HOW TO COMPLETE THIS TASK:
Repeat the listing below in full, exactly.

++++++++++

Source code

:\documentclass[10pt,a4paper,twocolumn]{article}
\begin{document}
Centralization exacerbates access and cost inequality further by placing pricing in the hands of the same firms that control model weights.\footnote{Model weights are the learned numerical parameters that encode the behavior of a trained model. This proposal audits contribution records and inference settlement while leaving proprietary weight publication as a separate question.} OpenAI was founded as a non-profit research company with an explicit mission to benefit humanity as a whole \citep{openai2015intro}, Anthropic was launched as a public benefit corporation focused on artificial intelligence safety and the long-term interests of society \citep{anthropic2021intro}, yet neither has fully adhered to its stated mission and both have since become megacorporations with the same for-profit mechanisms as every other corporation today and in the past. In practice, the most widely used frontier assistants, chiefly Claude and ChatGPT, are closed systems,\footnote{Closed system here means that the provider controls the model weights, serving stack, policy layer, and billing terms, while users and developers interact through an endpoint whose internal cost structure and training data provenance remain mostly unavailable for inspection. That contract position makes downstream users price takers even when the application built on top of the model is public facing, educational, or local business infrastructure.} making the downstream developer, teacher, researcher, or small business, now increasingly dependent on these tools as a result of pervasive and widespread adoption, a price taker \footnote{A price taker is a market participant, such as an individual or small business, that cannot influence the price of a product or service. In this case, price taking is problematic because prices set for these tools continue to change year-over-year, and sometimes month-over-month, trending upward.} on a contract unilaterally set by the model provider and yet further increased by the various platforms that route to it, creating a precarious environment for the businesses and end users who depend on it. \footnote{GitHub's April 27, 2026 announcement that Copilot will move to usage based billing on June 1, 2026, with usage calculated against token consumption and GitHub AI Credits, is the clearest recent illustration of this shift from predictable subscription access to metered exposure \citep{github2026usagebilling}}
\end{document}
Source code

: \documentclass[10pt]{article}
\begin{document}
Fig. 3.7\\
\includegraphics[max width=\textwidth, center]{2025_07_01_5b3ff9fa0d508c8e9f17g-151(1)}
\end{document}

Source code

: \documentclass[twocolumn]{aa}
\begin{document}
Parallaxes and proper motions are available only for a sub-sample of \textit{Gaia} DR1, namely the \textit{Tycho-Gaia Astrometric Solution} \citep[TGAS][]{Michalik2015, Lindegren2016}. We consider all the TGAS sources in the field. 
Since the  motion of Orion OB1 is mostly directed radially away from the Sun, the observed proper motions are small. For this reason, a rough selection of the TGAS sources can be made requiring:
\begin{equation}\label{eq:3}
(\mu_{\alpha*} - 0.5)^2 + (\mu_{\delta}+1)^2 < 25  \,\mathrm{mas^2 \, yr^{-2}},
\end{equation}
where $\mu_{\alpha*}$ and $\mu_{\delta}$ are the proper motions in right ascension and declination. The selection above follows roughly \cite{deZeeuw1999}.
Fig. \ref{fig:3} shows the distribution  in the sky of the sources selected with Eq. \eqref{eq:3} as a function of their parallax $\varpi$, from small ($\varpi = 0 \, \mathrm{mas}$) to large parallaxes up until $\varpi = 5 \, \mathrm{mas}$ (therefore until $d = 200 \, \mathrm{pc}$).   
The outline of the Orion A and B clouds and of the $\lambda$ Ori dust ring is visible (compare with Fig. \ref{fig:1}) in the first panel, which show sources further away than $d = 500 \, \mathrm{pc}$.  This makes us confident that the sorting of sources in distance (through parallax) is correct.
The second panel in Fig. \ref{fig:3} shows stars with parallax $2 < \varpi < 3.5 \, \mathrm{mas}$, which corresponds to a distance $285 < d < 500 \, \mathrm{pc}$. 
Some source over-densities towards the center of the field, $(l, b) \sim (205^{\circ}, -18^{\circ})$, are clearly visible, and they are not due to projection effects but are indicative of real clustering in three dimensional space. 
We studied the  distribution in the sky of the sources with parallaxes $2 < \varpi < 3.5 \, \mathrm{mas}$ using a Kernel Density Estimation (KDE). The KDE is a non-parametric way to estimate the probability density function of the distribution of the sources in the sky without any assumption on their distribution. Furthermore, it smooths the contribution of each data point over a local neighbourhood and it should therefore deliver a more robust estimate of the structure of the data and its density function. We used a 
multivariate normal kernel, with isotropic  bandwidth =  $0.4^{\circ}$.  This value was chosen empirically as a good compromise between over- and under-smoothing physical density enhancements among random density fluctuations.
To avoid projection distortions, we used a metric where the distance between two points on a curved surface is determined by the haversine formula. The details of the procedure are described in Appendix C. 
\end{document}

++++++++++

RESPONSE AREA:
Source code

:\documentclass[10pt,a4paper,twocolumn]{article}
\begin{document}
Centralization exacerbates access and cost inequality further by placing pricing in the hands of the same firms that control model weights.\footnote{Model weights are the learned numerical parameters that encode the behavior of a trained model. This proposal audits contribution records and inference settlement while leaving proprietary weight publication as a separate question.} OpenAI was founded as a non-profit research company with an explicit mission to benefit humanity as a whole \citep{openai2015intro}, Anthropic was launched as a public benefit corporation focused on artificial intelligence safety and the long-term interests of society \citep{anthropic2021intro}, yet neither has fully adhered to its stated mission and both have since become megacorporations with the same for-profit mechanisms as every other corporation today and in the past. In practice, the most widely used frontier assistants, chiefly Claude and ChatGPT, are closed systems,\footnote{Closed system here means that the provider controls the model weights, serving stack, policy layer, and billing terms, while users and developers interact through an endpoint whose internal cost structure and training data provenance remain mostly unavailable for inspection. That contract position makes downstream users price takers even when the application built on top of the model is public facing, educational, or local business infrastructure.} making the downstream developer, teacher, researcher, or small business, now increasingly dependent on these tools as a result of pervasive and widespread adoption, a price taker \footnote{A price taker is a market participant, such as an individual or small business, that cannot influence the price of a product or service. In this case, price taking is problematic because prices set for these tools continue to change year-over-year, and sometimes month-over-month, trending upward.} on a contract unilaterally set by the model provider and yet further increased by the various platforms that route to it, creating a precarious environment for the businesses and end users who depend on it. \footnote{GitHub's April 27, 2026 announcement that Copilot will move to usage based billing on June 1, 2026, with usage calculated against token consumption and GitHub AI Credits, is the clearest recent illustration of this shift from predictable subscription access to metered exposure \citep{github2026usagebilling}}
\end{document}
Source code

: \documentclass[10pt]{article}
\begin{document}
Fig. 3.7\\
\includegraphics[max width=\textwidth, center]{2025_07_01_5b3ff9fa0d508c8e9f17g-151(1)}
\end{document}

Source code

: \documentclass[twocolumn]{aa}
\begin{document}
Parallaxes and proper motions are available only for a sub-sample of \textit{Gaia} DR1, namely the \textit{Tycho-Gaia Astrometric Solution} \citep[TGAS][]{Michalik2015, Lindegren2016}. We consider all the TGAS sources in the field. 
Since the  motion of Orion OB1 is mostly directed radially away from the Sun, the observed proper motions are small. For this reason, a rough selection of the TGAS sources can be made requiring:
\begin{equation}\label{eq:3}
(\mu_{\alpha*} - 0.5)^2 + (\mu_{\delta}+1)^2 < 25  \,\mathrm{mas^2 \, yr^{-2}},
\end{equation}
where $\mu_{\alpha*}$ and $\mu_{\delta}$ are the proper motions in right ascension and declination. The selection above follows roughly \cite{deZeeuw1999}.
Fig. \ref{fig:3} shows the distribution  in the sky of the sources selected with Eq. \eqref{eq:3} as a function of their parallax $\varpi$, from small ($\varpi = 0 \, \mathrm{mas}$) to large parallaxes up until $\varpi = 5 \, \mathrm{mas}$ (therefore until $d = 200 \, \mathrm{pc}$).   
The outline of the Orion A and B clouds and of the $\lambda$ Ori dust ring is visible (compare with Fig. \ref{fig:1}) in the first panel, which show sources further away than $d = 500 \, \mathrm{pc}$.  This makes us confident that the sorting of sources in distance (through parallax) is correct.
The second panel in Fig. \ref{fig:3} shows stars with parallax $2 < \varpi < 3.5 \, \mathrm{mas}$, which corresponds to a distance $285 < d < 500 \, \mathrm{pc}$. 
Some source over-densities towards the center of the field, $(l, b) \sim (205^{\circ}, -18^{\circ})$, are clearly visible, and they are not due to projection effects but are indicative of real clustering in three dimensional space. 
We studied the  distribution in the sky of the sources with parallaxes $2 < \varpi < 3.5 \, \mathrm{mas}$ using a Kernel Density Estimation (KDE). The KDE is a non-parametric way to estimate the probability density function of the distribution of the sources in the sky without any assumption on their distribution. Furthermore, it smooths the contribution of each data point over a local neighbourhood and it should therefore deliver a more robust estimate of the structure of the data and its density function. We used a 
multivariate normal kernel, with isotropic  bandwidth =  $0.4^{\circ}$.  This value was chosen empirically as a good compromise between over- and under-smoothing physical density enhancements among random density fluctuations.
To avoid projection distortions, we used a metric where the distance between two points on a curved surface is determined by the haversine formula. The details of the procedure are described in Appendix C. 
\end{document}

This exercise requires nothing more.